Arrow-right Camera
The Spokesman-Review Newspaper
Spokane, Washington  Est. May 19, 1883

Congress grills CrowdStrike about multibillion-dollar July outage

Many flights were delayed or canceled at Washington’s Reagan National Airport and other airports after the CrowdStrike-generated outage July 19.  (Danny Nguyen/The Washington Post)
By Joseph Menn</p><p>Washington Post</p><p>

Members of Congress grilled a senior executive of security company CrowdStrike on Tuesday, demanding to know why it triggered a cascading, multibillion-dollar tech failure in July that shut down 911 call centers, handicapped hospitals and stranded airplane passengers around the world.

House Homeland Security Committee Chairman Mark Green, R-Tenn., faulted chief executive George Kurtz for ducking his request to testify and sending a threat intelligence expert instead to face questioning on one of the most catastrophic failures in tech history.

“Everywhere Americans turned, basic societal functions were unavailable,” Green said. “We cannot allow a mistake of this magnitude to happen again.”

CrowdStrike Senior Vice President Adam Meyers apologized for the disaster, echoing previous statements by Kurtz and laying out the technical missteps that allowed a faulty configuration update to balloon into a “Blue Screen of Death” on more than 8 million Windows devices running CrowdStrike’s antivirus sensors. For the first day, rebooting worked only if someone talked each user through a process specific to their machine.

Meyers’ account before the House committee, like a deeper analysis that CrowdStrike has published, accepted responsibility for the outage but couched it as a consequence of the market-leading company’s quest for efficiency in responding quickly to new threats.
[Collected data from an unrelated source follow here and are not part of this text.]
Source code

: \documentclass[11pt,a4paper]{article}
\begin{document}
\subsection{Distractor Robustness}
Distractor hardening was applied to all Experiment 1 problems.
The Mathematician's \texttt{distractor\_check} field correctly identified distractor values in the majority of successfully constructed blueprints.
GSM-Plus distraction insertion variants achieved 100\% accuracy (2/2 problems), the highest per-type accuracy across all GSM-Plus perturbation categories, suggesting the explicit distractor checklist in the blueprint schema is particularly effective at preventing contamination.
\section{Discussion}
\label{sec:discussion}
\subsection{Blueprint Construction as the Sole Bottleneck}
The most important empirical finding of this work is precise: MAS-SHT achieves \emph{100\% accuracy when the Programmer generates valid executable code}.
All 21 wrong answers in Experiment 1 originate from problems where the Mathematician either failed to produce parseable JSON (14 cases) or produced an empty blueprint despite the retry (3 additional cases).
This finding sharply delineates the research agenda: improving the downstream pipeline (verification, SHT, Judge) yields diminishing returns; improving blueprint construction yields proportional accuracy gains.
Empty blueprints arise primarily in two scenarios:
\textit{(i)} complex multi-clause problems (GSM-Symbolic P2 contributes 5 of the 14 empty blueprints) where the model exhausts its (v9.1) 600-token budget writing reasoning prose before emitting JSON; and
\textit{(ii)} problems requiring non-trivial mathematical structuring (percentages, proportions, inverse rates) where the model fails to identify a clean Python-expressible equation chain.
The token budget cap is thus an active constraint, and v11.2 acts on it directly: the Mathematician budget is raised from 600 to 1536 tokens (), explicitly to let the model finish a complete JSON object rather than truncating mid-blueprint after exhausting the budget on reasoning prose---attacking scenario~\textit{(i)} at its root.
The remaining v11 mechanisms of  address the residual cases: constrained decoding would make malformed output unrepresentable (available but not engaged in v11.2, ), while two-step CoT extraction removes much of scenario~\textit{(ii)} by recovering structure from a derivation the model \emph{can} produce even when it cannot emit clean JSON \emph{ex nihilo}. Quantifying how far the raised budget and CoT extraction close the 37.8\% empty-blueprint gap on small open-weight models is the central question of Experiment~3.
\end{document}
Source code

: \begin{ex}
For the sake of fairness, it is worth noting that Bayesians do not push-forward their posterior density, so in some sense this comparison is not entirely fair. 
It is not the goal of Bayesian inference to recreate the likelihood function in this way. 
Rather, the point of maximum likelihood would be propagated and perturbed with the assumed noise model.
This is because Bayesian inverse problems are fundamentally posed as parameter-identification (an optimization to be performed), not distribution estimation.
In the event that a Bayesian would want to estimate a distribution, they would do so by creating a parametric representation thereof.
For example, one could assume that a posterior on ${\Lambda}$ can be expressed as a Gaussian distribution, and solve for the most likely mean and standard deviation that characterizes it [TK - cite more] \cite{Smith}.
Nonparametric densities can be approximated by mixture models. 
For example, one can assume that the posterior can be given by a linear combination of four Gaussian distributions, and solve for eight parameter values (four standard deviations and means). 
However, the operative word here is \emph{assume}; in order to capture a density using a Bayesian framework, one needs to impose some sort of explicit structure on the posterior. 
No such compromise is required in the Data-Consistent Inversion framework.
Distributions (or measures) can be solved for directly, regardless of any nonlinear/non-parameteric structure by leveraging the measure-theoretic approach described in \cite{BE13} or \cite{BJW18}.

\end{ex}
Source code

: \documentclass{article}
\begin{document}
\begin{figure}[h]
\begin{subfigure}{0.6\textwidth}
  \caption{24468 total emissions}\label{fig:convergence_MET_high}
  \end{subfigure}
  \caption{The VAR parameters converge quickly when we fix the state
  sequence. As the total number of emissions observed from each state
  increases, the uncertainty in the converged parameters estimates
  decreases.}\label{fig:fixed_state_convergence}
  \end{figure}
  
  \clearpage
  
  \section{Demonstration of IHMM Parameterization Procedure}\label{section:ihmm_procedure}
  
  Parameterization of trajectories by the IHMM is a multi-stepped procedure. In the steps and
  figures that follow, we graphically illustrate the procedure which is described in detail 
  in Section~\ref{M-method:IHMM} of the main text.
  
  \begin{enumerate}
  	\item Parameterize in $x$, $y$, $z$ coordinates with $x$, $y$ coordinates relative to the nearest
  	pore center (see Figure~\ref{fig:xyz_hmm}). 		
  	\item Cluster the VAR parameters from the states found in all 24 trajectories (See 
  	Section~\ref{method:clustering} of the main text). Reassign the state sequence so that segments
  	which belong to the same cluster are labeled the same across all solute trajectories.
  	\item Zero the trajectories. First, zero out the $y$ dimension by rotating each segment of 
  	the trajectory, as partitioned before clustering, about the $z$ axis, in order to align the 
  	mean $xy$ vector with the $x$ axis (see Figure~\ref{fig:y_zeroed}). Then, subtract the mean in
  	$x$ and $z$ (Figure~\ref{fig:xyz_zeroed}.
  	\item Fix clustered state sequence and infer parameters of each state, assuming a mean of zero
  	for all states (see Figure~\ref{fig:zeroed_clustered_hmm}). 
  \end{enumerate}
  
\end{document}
More than a dozen former employees, however, recently told web publication Semafor that the company prioritized speed over quality, recounting multiple instances when they had sought to review and improve code before shipping it, only to be rebuffed.

CrowdStrike told the publication that it was practical to deploy programs and then make them better. The company didn’t immediately respond to a request for comment from The Washington Post.
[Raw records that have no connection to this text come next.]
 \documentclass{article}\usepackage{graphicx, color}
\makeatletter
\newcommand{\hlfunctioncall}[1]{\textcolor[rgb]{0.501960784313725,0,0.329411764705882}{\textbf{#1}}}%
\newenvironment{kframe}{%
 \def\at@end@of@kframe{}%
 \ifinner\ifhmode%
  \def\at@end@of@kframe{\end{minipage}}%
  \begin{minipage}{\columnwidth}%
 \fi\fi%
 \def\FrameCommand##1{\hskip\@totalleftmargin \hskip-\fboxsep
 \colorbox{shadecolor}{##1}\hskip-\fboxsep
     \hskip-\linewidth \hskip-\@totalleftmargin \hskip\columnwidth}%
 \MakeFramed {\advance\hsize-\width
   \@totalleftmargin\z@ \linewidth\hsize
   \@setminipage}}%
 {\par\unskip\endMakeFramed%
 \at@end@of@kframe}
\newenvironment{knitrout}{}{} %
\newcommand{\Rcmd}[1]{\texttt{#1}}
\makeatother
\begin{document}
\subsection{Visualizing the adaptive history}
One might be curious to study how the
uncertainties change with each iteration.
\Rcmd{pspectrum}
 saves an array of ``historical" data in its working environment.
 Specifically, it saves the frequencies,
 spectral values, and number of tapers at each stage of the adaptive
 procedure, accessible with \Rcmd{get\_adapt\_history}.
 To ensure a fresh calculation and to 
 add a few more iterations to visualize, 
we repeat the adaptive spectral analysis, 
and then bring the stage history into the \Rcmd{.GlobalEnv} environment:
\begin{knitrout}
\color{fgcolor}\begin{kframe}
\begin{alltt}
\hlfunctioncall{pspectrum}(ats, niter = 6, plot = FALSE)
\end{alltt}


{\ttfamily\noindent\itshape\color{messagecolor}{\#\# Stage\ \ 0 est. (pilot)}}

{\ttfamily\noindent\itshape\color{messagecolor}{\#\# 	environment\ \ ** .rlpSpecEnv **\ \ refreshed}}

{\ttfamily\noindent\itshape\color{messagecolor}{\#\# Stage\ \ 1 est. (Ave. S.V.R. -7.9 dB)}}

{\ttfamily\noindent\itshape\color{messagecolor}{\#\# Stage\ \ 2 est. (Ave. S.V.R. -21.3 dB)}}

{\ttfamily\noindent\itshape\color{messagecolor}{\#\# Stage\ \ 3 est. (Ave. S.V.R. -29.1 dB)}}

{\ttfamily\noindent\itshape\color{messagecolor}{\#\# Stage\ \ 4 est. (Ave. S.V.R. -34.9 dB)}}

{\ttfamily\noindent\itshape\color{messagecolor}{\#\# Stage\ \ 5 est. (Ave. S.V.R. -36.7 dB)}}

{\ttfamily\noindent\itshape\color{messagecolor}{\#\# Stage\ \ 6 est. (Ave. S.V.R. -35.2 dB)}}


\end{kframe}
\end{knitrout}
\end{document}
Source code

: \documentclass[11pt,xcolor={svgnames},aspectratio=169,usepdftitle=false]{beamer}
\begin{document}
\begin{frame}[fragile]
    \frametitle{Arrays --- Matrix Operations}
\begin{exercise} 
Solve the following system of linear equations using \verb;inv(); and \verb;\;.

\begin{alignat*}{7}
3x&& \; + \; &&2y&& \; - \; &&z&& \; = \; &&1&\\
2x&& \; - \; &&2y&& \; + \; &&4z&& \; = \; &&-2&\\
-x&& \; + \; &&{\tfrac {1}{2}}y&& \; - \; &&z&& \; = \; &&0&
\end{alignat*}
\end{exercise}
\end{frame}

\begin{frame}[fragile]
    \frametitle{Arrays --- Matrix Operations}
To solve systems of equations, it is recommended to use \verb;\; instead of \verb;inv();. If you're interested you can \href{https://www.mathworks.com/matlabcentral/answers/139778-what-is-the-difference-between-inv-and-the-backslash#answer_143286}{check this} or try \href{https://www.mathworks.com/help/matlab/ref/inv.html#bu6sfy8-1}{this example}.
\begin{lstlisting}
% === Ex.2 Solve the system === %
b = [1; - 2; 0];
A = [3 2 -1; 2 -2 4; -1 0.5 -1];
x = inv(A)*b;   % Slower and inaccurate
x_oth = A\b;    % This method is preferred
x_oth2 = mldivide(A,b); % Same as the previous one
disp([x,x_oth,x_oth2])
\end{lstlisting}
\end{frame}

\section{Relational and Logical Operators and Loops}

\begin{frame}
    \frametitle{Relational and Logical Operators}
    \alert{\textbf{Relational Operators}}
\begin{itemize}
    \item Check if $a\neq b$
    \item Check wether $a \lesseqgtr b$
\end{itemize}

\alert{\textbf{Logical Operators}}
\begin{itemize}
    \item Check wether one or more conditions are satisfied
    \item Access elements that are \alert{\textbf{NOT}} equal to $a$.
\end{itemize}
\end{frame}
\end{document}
But after the July 19 collapse, the company acknowledged having violated well-established best practices, including testing changes on a wide array of devices and distributing them to a small group of customers before sending them everywhere. Meyers told lawmakers on Tuesday that those patterns had been corrected.
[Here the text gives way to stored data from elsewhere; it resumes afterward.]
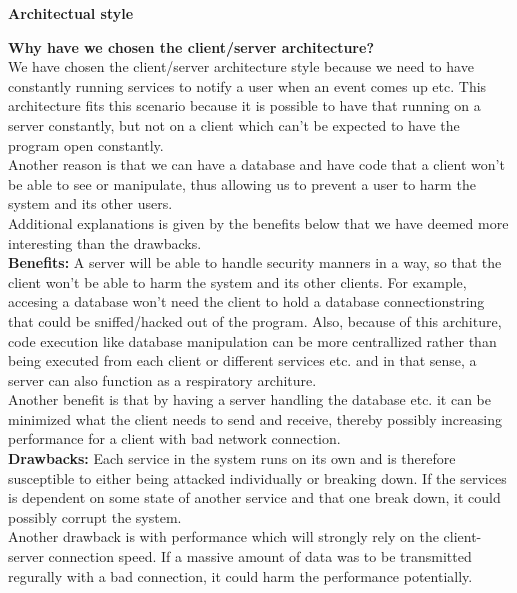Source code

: \documentclass[main.tex]{subfiles}
\begin{document}
\textbf{Architectual style}

\textbf{Why have we chosen the client/server architecture?}\\
We have chosen the client/server architecture style because we need to have constantly running services to notify a user when an event comes up etc. This architecture fits this scenario because it is possible to have that running on a server constantly, but not on a client which can't be expected to have the program open constantly.\\
Another reason is that we can have a database and have code that a client won't be able to see or manipulate, thus allowing us to prevent a user to harm the system and its other users. \\
Additional explanations is given by the benefits below that we have deemed more interesting than the drawbacks.\\

\textbf{Benefits:}
A server will be able to handle security manners in a way, so that the client won't be able to harm the system and its other clients. For example, accesing a
database won't need the client to hold a database connectionstring that could be sniffed/hacked out of the program. Also, because of
this architure, code execution like database manipulation can be more centrallized rather than being executed from each client or different services etc. and in that sense, a server can also function as a respiratory architure.\\
Another benefit is that by having a server handling the database etc. it can be minimized what the client needs to send and receive, thereby possibly increasing performance for a client with bad network connection.\\

\textbf{Drawbacks:}
Each service in the system runs on its own and is therefore susceptible to either being attacked individually or breaking down.
If the services is dependent on some state of another service and that one break down, it could possibly corrupt the system.\\
Another drawback is with performance which will strongly rely on the client-server connection speed. If a massive amount of data was
to be transmitted regurally with a bad connection, it could harm the performance potentially.\\
\end{document}
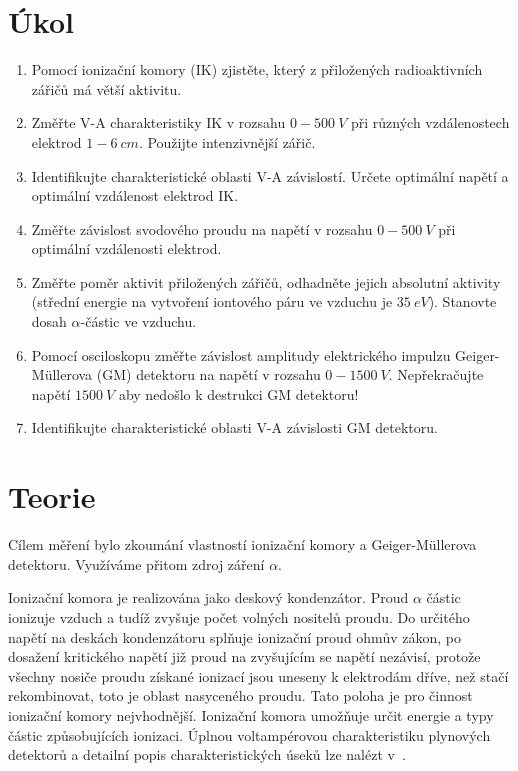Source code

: \documentclass{protokol}
\begin{document}
    \section*{Úkol}
    \small
    \begin{enumerate}
        \item Pomocí ionizační komory (IK) zjistěte, který z přiložených radioaktivních zářičů má větší aktivitu.
        \item Změřte V-A charakteristiky IK v rozsahu $0-\SI{500}{V}$ při různých vzdálenostech elektrod $1-\SI{6}{cm}$.
        Použijte intenzivnější zářič.
        \item Identifikujte charakteristické oblasti V-A závislostí.
        Určete optimální napětí a optimální vzdálenost elektrod IK.
        \item Změřte závislost svodového proudu na napětí v rozsahu $0-\SI{500}{V}$ při optimální vzdálenos\-ti elektrod.
        \item Změřte poměr aktivit přiložených zářičů, odhadněte jejich absolutní aktivity (střední energie na vytvoření iontového páru ve vzduchu je $\SI{35}{eV}$).
        Stanovte dosah $\alpha$-částic ve vzduchu.
        \item Pomocí osciloskopu změřte závislost amplitudy elektrického impulzu Geiger-Müllerova (GM) detektoru na napětí v rozsahu $0-\SI{1500}{V}$.
        Nepřekračujte napětí $\SI{1500}{V}$ aby nedošlo k destrukci GM detektoru!
        \item Identifikujte charakteristické oblasti V-A závislosti GM detektoru.
    \end{enumerate}
    \normalsize
    \section*{Teorie}
    \small
    Cílem měření bylo zkoumání vlastností ionizační komory a Geiger-Müllerova detektoru.
    Využí\-váme přitom zdroj záření $\alpha$.

    Ionizační komora je realizována jako deskový kondenzátor.
    Proud $\alpha$ částic ionizuje vzduch a tudíž zvyšuje počet volných nositelů proudu.
    Do určitého napětí na deskách kondenzátoru splňuje ionizační proud ohmův zákon, po dosažení kritického napětí již proud na zvyšujícím se napětí nezávisí, protože všechny nosiče proudu získané ionizací jsou uneseny k elektrodám dříve, než stačí rekombinovat, toto je oblast nasyceného proudu.
    Tato poloha je pro činnost ionizační komory nejvhodnější.
    Ionizační komora umožňuje určit energie a typy částic způsobu\-jících ionizaci.
    Úplnou voltampérovou charakteristiku plynových detektorů a detailní popis charakteristických úseků lze nalézt v~\cite{pokyny}.
\end{document}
A key reason that the impact was so great is that CrowdStrike’s programs occupy a privileged position inside computers, with access to the Windows kernel that controls nearly all levels of the device. That access is standard for scores of security programs, because they need to be up and running quickly, before viruses or hackers can get deep into the device and shut down the security protections.

Some efforts are underway to find security approaches that entail less systemic vulnerability. Earlier this month Microsoft convened a meeting of software architects, security companies and regulators at its campus and recently said it would develop an alternative to kernel access that offers much of the same functionality. Parts of a test version could be ready in as little as six months, David Weston, Microsoft’s vice president for operating system security, told The Post.

While there are no plans to force security vendors to such an alternative, Weston said any new rules would apply equally to Microsoft’s own security offerings. He said Microsoft would also require better testing regimens for those relying on kernel access.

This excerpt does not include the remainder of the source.